▶ [GIVEN RECORDS]
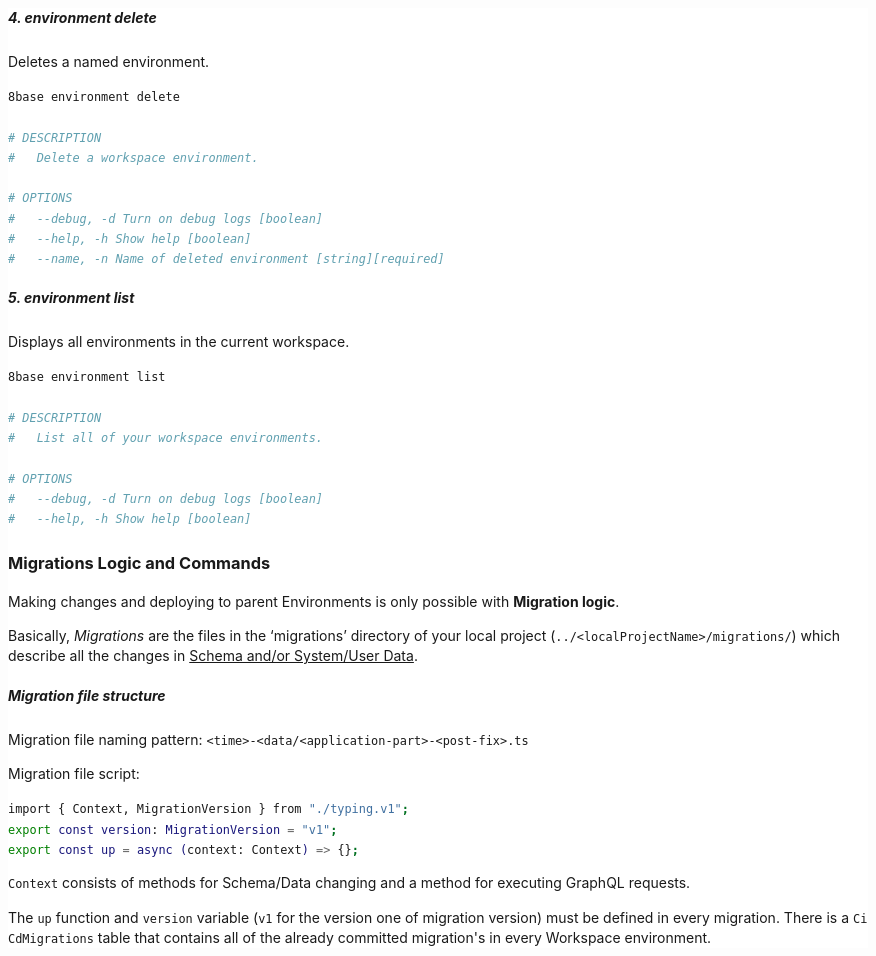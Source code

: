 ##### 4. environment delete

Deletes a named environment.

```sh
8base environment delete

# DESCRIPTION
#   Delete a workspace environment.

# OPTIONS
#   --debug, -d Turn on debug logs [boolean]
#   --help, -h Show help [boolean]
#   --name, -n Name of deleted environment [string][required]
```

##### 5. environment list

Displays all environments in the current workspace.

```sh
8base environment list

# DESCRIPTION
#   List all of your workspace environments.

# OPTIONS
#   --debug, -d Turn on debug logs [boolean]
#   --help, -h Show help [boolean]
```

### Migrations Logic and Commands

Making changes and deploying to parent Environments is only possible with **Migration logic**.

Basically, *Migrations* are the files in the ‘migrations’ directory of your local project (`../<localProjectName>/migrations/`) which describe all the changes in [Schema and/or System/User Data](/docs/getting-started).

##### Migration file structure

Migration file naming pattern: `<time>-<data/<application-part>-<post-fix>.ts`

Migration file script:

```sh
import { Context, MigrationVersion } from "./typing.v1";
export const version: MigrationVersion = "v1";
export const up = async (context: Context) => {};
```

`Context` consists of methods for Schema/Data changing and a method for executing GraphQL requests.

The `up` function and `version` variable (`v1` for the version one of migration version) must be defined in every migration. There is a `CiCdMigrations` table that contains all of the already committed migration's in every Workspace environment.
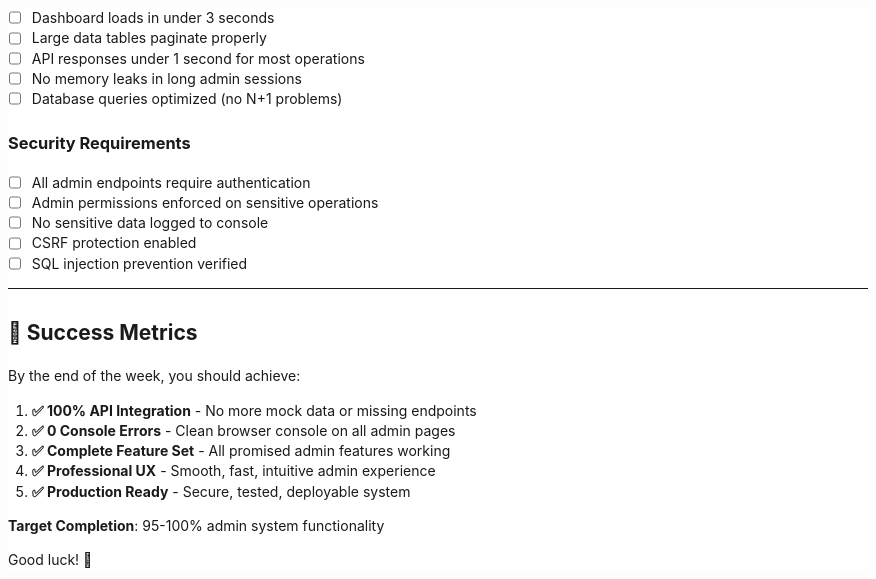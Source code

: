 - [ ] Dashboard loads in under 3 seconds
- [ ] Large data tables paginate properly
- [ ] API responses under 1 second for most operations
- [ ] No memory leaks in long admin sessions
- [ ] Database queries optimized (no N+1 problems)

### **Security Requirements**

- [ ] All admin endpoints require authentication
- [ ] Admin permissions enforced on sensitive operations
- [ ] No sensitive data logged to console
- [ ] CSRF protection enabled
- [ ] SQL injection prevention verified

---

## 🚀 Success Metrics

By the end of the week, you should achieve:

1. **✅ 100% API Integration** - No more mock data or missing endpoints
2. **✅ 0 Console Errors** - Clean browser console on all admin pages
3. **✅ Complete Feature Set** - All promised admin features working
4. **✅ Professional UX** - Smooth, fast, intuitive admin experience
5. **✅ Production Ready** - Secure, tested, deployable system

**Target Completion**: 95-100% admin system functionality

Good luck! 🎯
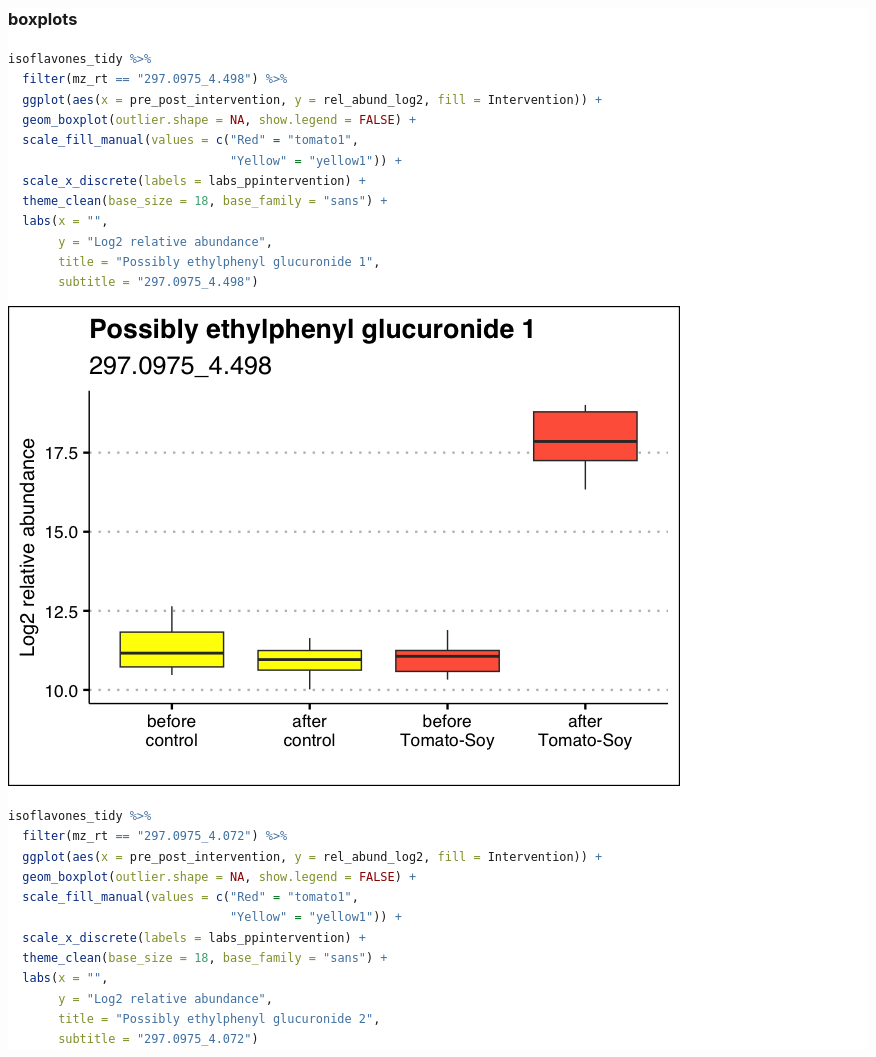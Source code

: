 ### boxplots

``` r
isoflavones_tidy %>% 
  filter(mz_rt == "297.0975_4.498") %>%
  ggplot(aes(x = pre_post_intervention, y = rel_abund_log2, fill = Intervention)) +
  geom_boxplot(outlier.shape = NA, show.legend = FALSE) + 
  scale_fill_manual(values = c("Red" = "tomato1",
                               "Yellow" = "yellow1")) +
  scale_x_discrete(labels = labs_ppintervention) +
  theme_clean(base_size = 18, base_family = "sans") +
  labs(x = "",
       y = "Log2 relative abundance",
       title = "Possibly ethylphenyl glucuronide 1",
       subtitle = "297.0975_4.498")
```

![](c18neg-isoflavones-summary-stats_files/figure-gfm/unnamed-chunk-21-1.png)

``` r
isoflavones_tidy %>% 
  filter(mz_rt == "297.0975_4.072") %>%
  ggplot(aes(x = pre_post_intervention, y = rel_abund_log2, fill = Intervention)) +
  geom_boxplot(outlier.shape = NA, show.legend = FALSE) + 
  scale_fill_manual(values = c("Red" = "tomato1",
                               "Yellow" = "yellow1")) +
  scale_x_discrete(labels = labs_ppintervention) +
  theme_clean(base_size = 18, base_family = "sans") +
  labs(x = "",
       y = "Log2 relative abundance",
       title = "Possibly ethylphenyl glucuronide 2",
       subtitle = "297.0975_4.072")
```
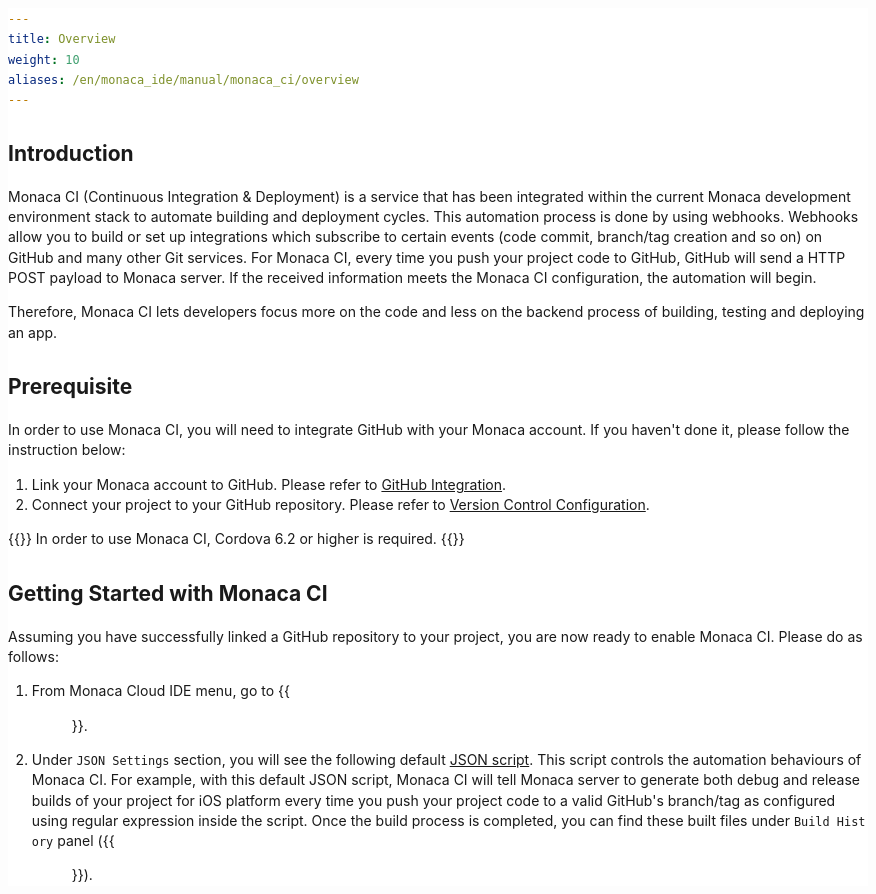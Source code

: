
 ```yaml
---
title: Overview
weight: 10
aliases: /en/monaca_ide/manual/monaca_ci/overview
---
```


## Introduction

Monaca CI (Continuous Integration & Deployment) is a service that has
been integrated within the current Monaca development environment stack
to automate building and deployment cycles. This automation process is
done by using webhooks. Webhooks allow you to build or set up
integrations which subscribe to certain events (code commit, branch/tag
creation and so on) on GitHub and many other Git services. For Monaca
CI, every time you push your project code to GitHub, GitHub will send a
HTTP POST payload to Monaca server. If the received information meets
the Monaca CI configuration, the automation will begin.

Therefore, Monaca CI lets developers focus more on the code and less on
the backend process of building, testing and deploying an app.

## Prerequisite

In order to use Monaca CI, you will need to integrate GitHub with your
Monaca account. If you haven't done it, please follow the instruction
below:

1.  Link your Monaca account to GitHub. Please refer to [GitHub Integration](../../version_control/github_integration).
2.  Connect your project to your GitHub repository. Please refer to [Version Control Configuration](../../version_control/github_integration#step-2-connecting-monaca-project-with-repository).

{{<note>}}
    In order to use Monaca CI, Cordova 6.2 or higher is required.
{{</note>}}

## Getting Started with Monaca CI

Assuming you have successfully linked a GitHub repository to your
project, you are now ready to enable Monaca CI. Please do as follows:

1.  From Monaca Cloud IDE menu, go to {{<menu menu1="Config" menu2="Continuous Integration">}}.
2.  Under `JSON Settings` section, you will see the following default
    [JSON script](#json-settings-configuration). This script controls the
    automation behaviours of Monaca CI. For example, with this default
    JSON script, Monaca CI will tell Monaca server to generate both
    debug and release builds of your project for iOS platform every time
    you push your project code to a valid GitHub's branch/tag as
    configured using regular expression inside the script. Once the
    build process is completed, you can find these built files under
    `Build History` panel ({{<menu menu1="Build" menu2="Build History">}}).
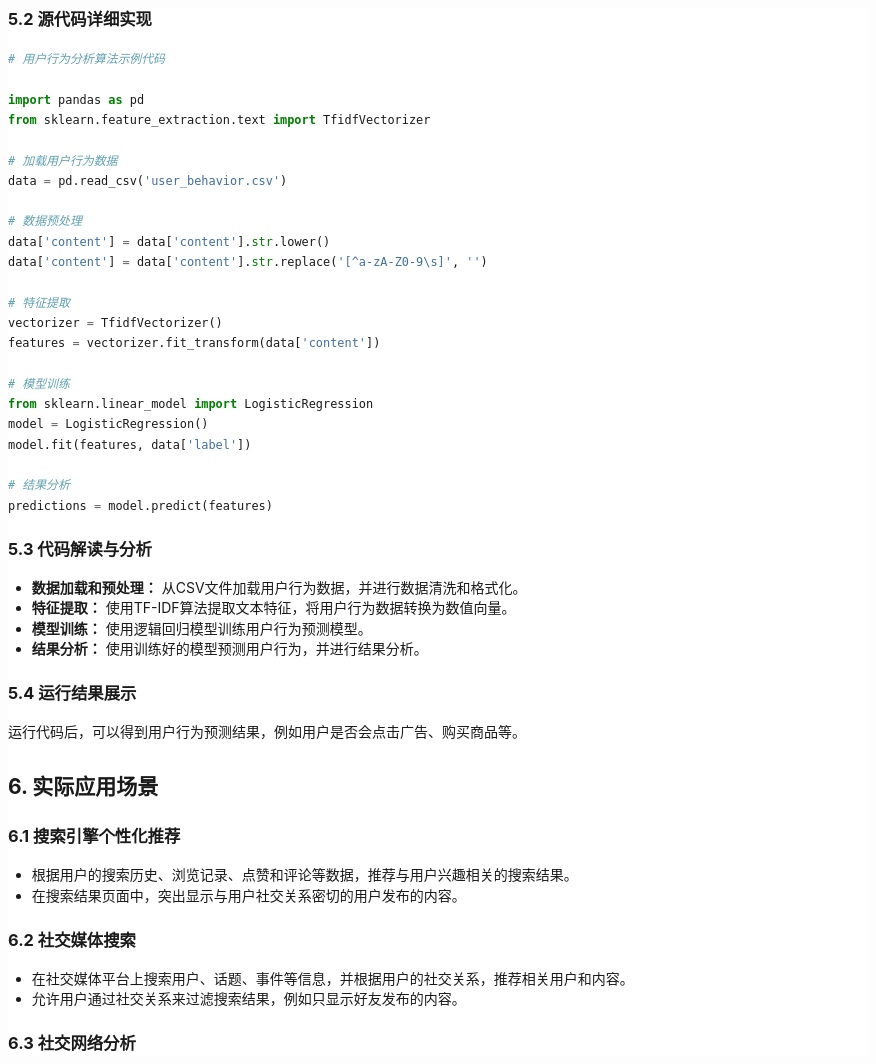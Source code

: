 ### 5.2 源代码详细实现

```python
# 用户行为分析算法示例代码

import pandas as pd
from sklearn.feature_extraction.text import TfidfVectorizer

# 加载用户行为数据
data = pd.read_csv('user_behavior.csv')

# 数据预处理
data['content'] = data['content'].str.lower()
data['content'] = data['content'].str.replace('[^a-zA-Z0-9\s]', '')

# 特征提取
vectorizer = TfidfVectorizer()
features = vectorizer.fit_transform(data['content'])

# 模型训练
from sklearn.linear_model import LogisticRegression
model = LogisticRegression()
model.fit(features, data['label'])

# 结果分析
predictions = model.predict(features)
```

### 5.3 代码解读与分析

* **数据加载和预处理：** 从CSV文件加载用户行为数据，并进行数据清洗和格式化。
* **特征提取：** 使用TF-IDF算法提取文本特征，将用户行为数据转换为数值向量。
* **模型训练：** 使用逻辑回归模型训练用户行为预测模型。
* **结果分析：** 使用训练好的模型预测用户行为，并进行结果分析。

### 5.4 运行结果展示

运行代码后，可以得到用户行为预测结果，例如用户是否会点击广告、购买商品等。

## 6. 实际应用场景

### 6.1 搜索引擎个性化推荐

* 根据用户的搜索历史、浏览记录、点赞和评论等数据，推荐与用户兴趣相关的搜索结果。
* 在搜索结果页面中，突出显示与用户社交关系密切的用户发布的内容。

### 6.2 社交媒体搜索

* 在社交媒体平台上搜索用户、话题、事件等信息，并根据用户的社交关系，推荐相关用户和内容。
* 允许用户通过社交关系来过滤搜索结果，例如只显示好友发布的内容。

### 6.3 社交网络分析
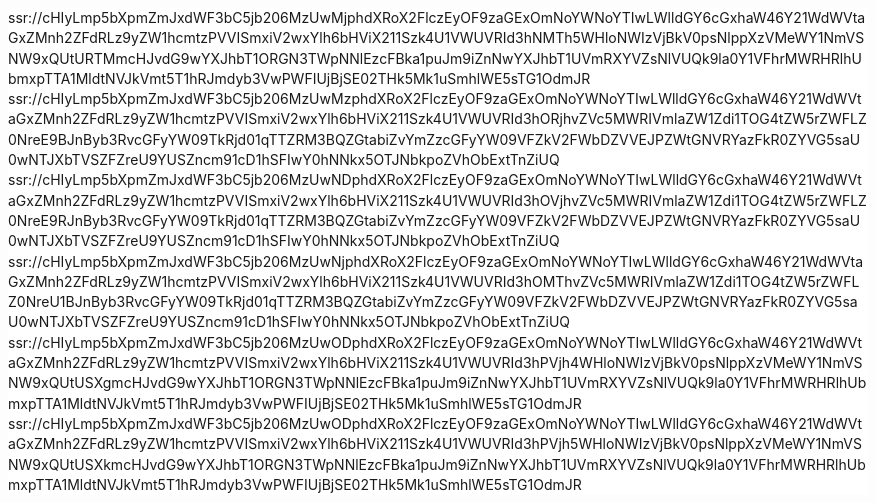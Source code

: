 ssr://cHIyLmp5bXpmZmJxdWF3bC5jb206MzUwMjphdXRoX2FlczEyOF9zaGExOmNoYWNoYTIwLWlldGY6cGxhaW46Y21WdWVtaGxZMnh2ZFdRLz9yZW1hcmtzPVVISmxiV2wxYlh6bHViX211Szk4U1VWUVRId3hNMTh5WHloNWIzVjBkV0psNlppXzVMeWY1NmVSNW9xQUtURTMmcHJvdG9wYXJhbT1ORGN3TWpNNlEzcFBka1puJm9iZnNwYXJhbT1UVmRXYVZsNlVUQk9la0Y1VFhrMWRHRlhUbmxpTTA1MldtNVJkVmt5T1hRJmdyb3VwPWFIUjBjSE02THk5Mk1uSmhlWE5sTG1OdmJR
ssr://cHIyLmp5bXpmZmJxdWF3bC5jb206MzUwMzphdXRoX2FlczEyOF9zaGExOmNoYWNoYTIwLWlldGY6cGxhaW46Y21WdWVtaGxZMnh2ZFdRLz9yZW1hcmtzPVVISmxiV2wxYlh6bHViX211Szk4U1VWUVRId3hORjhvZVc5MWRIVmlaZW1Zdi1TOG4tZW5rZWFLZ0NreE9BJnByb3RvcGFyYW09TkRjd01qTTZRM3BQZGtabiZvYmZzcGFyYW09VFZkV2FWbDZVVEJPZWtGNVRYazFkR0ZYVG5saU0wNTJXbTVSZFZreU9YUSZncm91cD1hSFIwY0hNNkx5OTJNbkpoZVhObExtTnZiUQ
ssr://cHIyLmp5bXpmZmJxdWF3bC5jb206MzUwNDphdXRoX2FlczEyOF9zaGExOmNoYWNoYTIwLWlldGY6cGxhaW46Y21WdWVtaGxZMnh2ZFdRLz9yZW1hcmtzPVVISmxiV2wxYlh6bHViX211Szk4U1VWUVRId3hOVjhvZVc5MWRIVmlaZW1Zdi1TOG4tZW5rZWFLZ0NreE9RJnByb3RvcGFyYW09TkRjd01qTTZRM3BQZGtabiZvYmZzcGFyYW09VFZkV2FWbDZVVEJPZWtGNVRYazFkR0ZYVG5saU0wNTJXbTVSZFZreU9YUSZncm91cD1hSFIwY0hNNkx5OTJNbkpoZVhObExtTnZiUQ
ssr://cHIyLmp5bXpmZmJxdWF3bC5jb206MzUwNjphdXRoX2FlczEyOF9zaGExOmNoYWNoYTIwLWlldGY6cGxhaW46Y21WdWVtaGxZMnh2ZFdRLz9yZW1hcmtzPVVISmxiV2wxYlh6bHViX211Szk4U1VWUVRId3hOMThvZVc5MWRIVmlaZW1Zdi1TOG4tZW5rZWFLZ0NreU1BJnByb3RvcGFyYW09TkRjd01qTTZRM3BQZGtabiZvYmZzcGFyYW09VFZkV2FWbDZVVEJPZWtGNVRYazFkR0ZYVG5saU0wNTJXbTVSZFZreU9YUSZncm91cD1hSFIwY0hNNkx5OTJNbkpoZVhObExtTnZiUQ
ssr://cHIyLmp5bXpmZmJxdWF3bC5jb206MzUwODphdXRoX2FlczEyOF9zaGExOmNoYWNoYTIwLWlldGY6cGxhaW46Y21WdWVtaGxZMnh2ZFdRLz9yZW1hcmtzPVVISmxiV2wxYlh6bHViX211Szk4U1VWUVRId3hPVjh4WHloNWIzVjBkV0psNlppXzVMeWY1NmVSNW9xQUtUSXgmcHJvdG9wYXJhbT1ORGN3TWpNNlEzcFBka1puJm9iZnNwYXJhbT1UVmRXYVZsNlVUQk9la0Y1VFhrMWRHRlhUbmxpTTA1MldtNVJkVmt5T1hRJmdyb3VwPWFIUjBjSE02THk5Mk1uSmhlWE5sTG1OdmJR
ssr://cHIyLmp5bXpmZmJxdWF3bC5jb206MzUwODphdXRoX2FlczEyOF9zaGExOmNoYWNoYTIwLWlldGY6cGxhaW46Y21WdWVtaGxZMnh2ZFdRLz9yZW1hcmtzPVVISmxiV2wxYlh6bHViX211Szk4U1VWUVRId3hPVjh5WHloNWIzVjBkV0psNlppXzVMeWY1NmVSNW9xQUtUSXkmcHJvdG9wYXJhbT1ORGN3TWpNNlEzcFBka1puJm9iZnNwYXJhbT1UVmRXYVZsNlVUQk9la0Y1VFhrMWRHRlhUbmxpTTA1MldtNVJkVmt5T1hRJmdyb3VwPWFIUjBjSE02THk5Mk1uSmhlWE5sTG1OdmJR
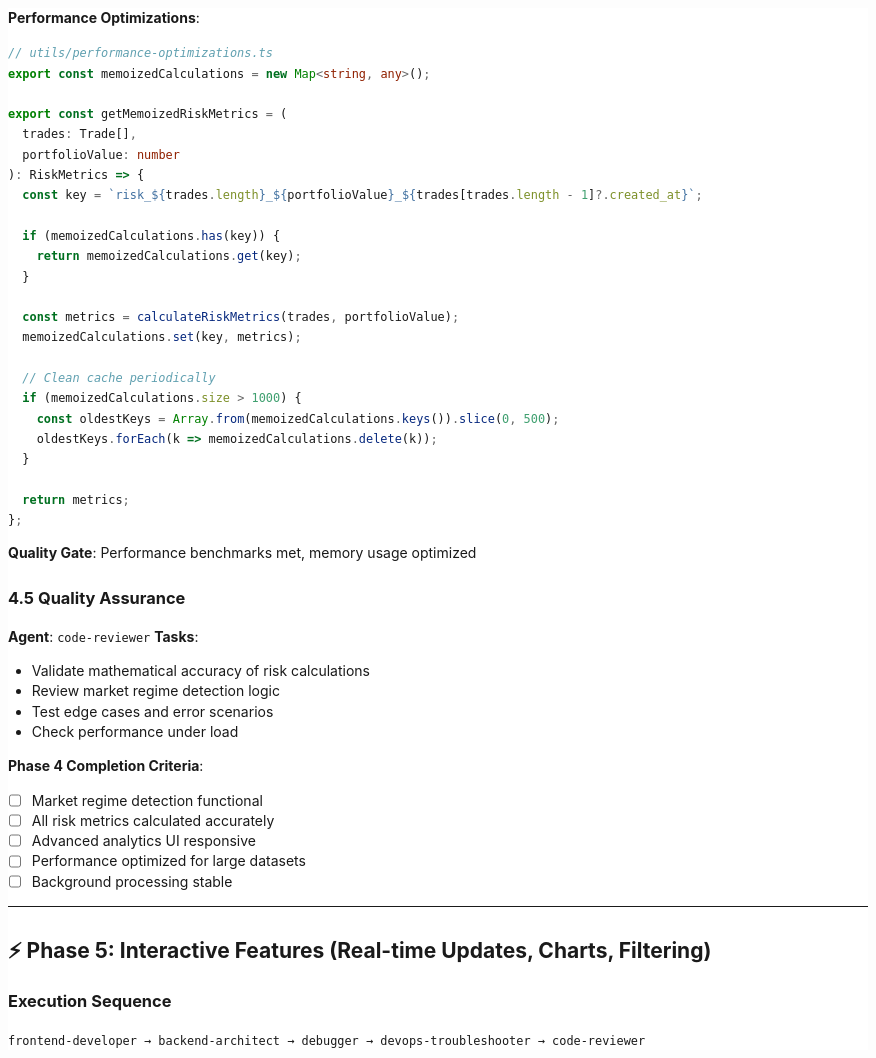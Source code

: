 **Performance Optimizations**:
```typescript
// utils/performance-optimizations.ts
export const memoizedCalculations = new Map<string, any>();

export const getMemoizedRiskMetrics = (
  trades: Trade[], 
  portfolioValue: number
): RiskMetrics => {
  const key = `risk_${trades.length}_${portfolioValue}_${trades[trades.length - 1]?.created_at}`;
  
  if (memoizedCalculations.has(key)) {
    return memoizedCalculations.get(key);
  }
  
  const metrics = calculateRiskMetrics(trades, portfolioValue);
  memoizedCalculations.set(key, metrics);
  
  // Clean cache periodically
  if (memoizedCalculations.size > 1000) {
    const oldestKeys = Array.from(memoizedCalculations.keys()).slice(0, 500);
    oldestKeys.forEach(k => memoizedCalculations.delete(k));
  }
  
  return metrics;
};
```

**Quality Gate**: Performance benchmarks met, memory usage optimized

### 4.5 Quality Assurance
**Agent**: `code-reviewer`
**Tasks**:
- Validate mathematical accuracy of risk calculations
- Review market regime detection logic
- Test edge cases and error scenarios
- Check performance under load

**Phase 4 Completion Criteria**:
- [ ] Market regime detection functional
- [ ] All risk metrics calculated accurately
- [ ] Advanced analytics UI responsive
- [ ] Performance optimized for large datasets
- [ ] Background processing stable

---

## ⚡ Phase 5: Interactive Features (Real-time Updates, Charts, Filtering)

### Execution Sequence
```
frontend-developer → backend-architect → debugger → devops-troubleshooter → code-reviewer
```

▶ [ASSIGNED TASK] Please copy the lines in the records above between the one holding "Therefore, Monaca CI" and the one holding "configured using regular", inclusive, exactly and with no other line.

▶ [WRITTEN ANSWER]
Therefore, Monaca CI lets developers focus more on the code and less on
the backend process of building, testing and deploying an app.

## Prerequisite

In order to use Monaca CI, you will need to integrate GitHub with your
Monaca account. If you haven't done it, please follow the instruction
below:

1.  Link your Monaca account to GitHub. Please refer to [GitHub Integration](../../version_control/github_integration).
2.  Connect your project to your GitHub repository. Please refer to [Version Control Configuration](../../version_control/github_integration#step-2-connecting-monaca-project-with-repository).

{{<note>}}
    In order to use Monaca CI, Cordova 6.2 or higher is required.
{{</note>}}

## Getting Started with Monaca CI

Assuming you have successfully linked a GitHub repository to your
project, you are now ready to enable Monaca CI. Please do as follows:

1.  From Monaca Cloud IDE menu, go to {{<menu menu1="Config" menu2="Continuous Integration">}}.
2.  Under `JSON Settings` section, you will see the following default
    [JSON script](#json-settings-configuration). This script controls the
    automation behaviours of Monaca CI. For example, with this default
    JSON script, Monaca CI will tell Monaca server to generate both
    debug and release builds of your project for iOS platform every time
    you push your project code to a valid GitHub's branch/tag as
    configured using regular expression inside the script. Once the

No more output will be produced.